To avoid such scenarios, backoff algorithms such as the common exponential backoff must be used. Exponential backoff algorithms gradually decrease the rate at which retries are performed, thus avoiding network congestion.
In its simplest form, a pseudo exponential backoff algorithm looks like this:
Luckily, many SDKs and software libraries, including those from AWS, implement a version (often more sophisticated) of these algorithms. However, never assume — always verify and test this is the case.
It is important to realize that this backoff alone is not enough. As explained by Marc Brooker in the post Exponential Backoff and Jitter, the wait()
function in the exponential backoff should always add jitter to prevent clusters of retry calls. One approach is to modify the wait()
as follows:
wait = random_between(0, min(cap, base * 2 ** attempt))
Timeouts
To illustrate the importance of timeouts, imagine that you have steady baseline traffic, and that suddenly, your database decides to ‘slow down’ and your INSERT
queries take a few seconds to complete. The baseline traffic doesn’t change, so this means that more request threads are holding on to database connections and the pool of connections quickly runs out. Then, other APIs start to fail because there are no connections left in the pool to access the database. This is a classic example of cascading failure, and if your API had timed out instead of holding on to the database, you could have degraded the service instead of failing.
The importance of thinking, planning and implementing timeouts is frequently underestimated. And today, many frameworks don’t expose timeouts in requests methods to developers — or even worse, have infinite default values.
Idempotent operations
Now that you have implemented retries and timeouts correctly, imagine for a moment that your client sends a message over HTTP to your applications, and that due to a transient error, you receive a timeout. What should you do? Was the request processed by the application before it timed out?
Often with timeouts, the default behavior for the user is to retry — e.g clicking on the submit button until it succeeds. But what if the initial message had already been received and processed by the application? Now, suppose the request was an INSERT
to the database. What happens when the retries are processed?
It’s easy to understand why retry mechanisms aren’t safe for all types of requests: if the retry leads to a second INSERT
of the same data, you’ll end-up with multiple records of the exact same data, which you probably don’t want. Often, this will lead to uniqueness constraint violation, resulting in a DuplicateKey exception thrown by the database.
Now what? Should you READ
before or after putting new data in the database to verify or prevent duplication exceptions? Probably not, as this is would be expensive in terms of the latency of the application. Which part of the application needs to handle this complexity?
Most of these scenarios can be avoided if the service implements idempotent operations. An idempotent operation is an operation that can be repeated over and over again without side effects or failure of the application. In other words, idempotent operations always produce the same result.

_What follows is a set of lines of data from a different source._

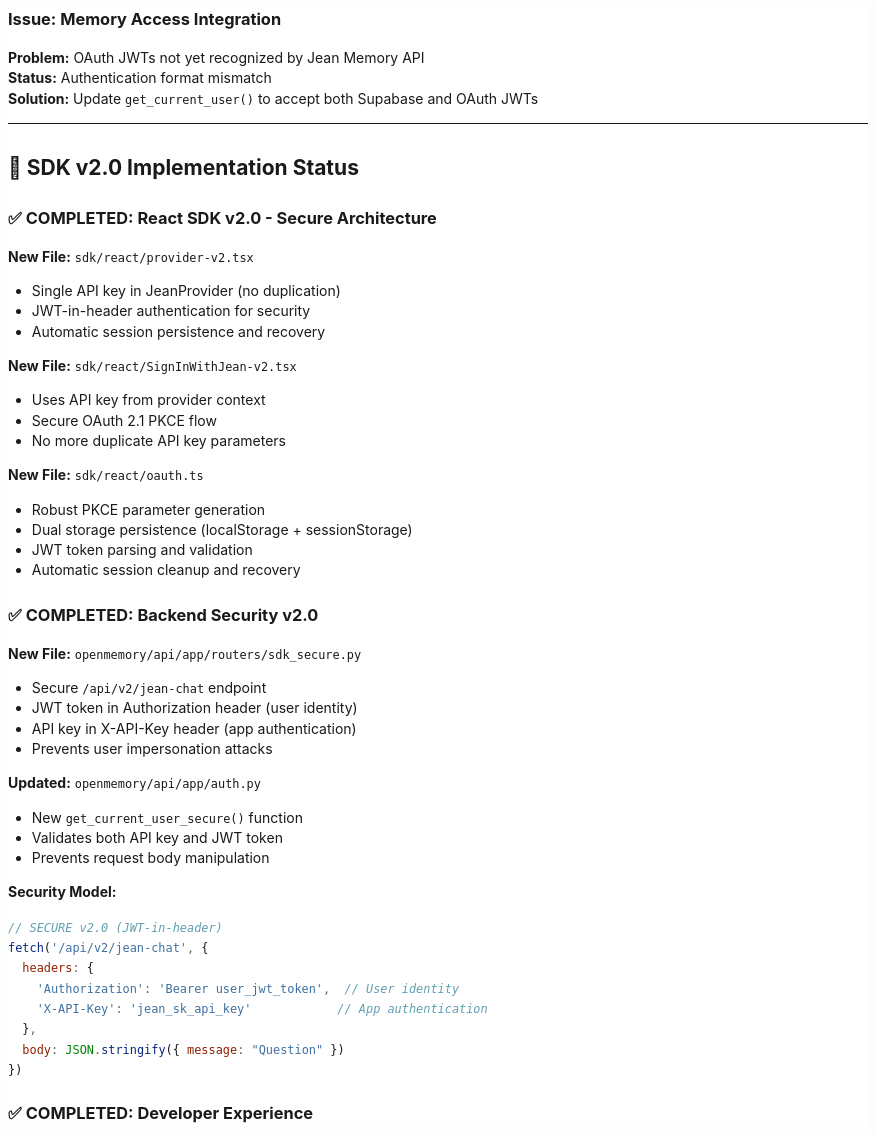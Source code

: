 ### Issue: Memory Access Integration
**Problem:** OAuth JWTs not yet recognized by Jean Memory API  
**Status:** Authentication format mismatch  
**Solution:** Update `get_current_user()` to accept both Supabase and OAuth JWTs

---

## 🎯 SDK v2.0 Implementation Status

### ✅ **COMPLETED: React SDK v2.0 - Secure Architecture**

**New File:** `sdk/react/provider-v2.tsx`
- Single API key in JeanProvider (no duplication)
- JWT-in-header authentication for security
- Automatic session persistence and recovery

**New File:** `sdk/react/SignInWithJean-v2.tsx`  
- Uses API key from provider context
- Secure OAuth 2.1 PKCE flow
- No more duplicate API key parameters

**New File:** `sdk/react/oauth.ts`
- Robust PKCE parameter generation
- Dual storage persistence (localStorage + sessionStorage)
- JWT token parsing and validation
- Automatic session cleanup and recovery

### ✅ **COMPLETED: Backend Security v2.0**

**New File:** `openmemory/api/app/routers/sdk_secure.py`
- Secure `/api/v2/jean-chat` endpoint
- JWT token in Authorization header (user identity)
- API key in X-API-Key header (app authentication)
- Prevents user impersonation attacks

**Updated:** `openmemory/api/app/auth.py`
- New `get_current_user_secure()` function
- Validates both API key and JWT token
- Prevents request body manipulation

**Security Model:**
```javascript
// SECURE v2.0 (JWT-in-header)
fetch('/api/v2/jean-chat', {
  headers: { 
    'Authorization': 'Bearer user_jwt_token',  // User identity
    'X-API-Key': 'jean_sk_api_key'            // App authentication
  },
  body: JSON.stringify({ message: "Question" })
})
```

### ✅ **COMPLETED: Developer Experience**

One option is to use unique traceable identifiers in requests to your application and reject those that have been processed successfully. Keeping track of this information in the cache will help you verify the status of requests and determine whether you should return a canned response, the original response, or simply ignore it.
Awareness is key — more so than having a bullet proof system — because it forces developers to think about potential issues at development times, preventing Unhandled Exceptions before they happen.
Service degradation & fallbacks
Degradation simply means that instead of failing, your application degrades to a lower-quality service. There are two strategies here: 1) Offering a variant of the service which is easier to compute and deliver to the user; or 2) Dropping unimportant traffic.
Continuing with the above example, if your INSERT
queries get too slow, you can timeout and then fallback to a read-only mode on the database until the issue with the INSERT
is fixed. If your application does not support read-only mode, you can return cached content.
Imagine you want to return a personalized list of recommendations to your users. If your recommendation engine fails, maybe it’s OK to return generic lists like trending now, popular or often bought together. These lists can be generated on daily basis and stored in the cache and are therefore easy to access and deliver. Netflix is doing this remarkably well — and at scale.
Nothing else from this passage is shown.